* [Dataset content]:
____

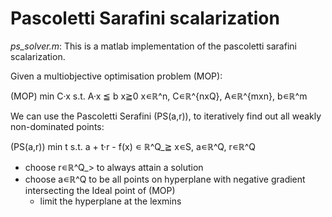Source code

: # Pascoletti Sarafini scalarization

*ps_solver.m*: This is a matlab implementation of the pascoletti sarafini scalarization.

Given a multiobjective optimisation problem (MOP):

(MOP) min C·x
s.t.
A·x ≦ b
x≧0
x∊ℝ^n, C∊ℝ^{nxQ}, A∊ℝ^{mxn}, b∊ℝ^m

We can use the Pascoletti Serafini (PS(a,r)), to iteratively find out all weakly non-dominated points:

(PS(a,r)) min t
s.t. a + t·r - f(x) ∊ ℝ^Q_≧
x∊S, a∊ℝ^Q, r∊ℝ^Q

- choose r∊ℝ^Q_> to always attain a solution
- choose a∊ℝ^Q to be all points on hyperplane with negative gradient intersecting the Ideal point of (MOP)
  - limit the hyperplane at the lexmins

____

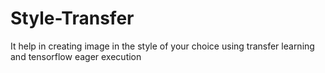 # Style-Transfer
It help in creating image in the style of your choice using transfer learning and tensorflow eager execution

____

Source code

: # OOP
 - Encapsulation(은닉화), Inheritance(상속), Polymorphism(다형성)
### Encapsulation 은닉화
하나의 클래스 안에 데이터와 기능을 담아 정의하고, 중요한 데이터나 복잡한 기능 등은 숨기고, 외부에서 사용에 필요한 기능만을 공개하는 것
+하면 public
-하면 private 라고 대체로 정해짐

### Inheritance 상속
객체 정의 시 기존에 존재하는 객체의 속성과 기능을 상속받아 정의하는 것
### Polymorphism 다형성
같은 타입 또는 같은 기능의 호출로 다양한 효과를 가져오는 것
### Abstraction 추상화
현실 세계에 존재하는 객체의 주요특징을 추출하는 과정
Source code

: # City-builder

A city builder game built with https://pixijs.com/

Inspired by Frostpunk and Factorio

____

* [Problem details]:
Scan the material above for the string "choose", returning each line that contains it.

* [Answer box]:
- choose r∊ℝ^Q_> to always attain a solution
- choose a∊ℝ^Q to be all points on hyperplane with negative gradient intersecting the Ideal point of (MOP)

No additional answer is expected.